==== EXTRACTED INFORMATION ====
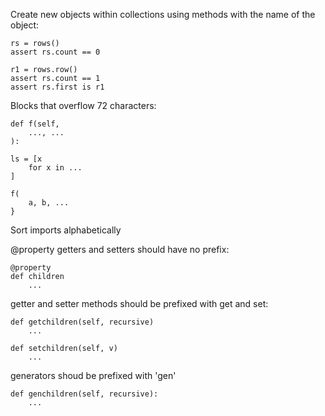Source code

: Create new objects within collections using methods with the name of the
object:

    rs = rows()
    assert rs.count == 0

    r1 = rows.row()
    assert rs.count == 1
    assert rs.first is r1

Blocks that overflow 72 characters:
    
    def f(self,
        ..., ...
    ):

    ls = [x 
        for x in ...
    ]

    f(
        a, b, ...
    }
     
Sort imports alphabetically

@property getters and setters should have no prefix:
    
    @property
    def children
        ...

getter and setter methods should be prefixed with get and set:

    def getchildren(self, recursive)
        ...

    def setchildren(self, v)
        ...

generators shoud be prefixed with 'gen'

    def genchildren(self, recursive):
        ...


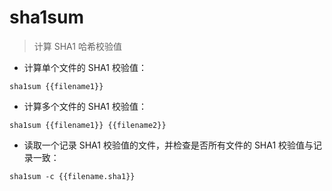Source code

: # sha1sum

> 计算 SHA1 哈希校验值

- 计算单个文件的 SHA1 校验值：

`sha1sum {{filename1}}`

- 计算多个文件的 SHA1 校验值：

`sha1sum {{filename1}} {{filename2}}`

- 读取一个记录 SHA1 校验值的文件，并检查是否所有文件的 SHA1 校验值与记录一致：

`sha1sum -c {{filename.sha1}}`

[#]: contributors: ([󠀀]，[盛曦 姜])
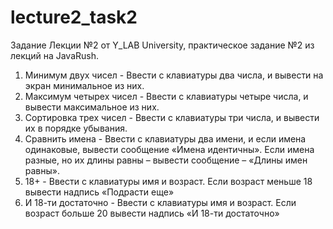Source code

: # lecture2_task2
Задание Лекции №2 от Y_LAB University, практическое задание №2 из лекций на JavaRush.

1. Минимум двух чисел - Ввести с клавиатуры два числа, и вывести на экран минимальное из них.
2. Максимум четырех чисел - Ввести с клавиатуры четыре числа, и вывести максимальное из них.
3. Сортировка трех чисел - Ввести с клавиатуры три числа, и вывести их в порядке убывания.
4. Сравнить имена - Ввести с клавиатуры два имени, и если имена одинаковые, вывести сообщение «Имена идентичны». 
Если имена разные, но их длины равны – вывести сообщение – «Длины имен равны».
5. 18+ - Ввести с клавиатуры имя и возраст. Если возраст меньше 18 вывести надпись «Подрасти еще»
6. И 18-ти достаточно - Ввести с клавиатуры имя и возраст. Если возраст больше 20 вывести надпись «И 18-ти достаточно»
====
WORK ITEM: Your reply should be the lines of the records from the start through the line with "Задание Лекции №2", copied word for word, pictures omitted.

RESPONSE:
Source code

: Create new objects within collections using methods with the name of the
object:

    rs = rows()
    assert rs.count == 0

    r1 = rows.row()
    assert rs.count == 1
    assert rs.first is r1

Blocks that overflow 72 characters:
    
    def f(self,
        ..., ...
    ):

    ls = [x 
        for x in ...
    ]

    f(
        a, b, ...
    }
     
Sort imports alphabetically

@property getters and setters should have no prefix:
    
    @property
    def children
        ...

getter and setter methods should be prefixed with get and set:

    def getchildren(self, recursive)
        ...

    def setchildren(self, v)
        ...

generators shoud be prefixed with 'gen'

    def genchildren(self, recursive):
        ...


Source code

: # sha1sum

> 计算 SHA1 哈希校验值

- 计算单个文件的 SHA1 校验值：

`sha1sum {{filename1}}`

- 计算多个文件的 SHA1 校验值：

`sha1sum {{filename1}} {{filename2}}`

- 读取一个记录 SHA1 校验值的文件，并检查是否所有文件的 SHA1 校验值与记录一致：

`sha1sum -c {{filename.sha1}}`

[#]: contributors: ([󠀀]，[盛曦 姜])
Source code

: # lecture2_task2
Задание Лекции №2 от Y_LAB University, практическое задание №2 из лекций на JavaRush.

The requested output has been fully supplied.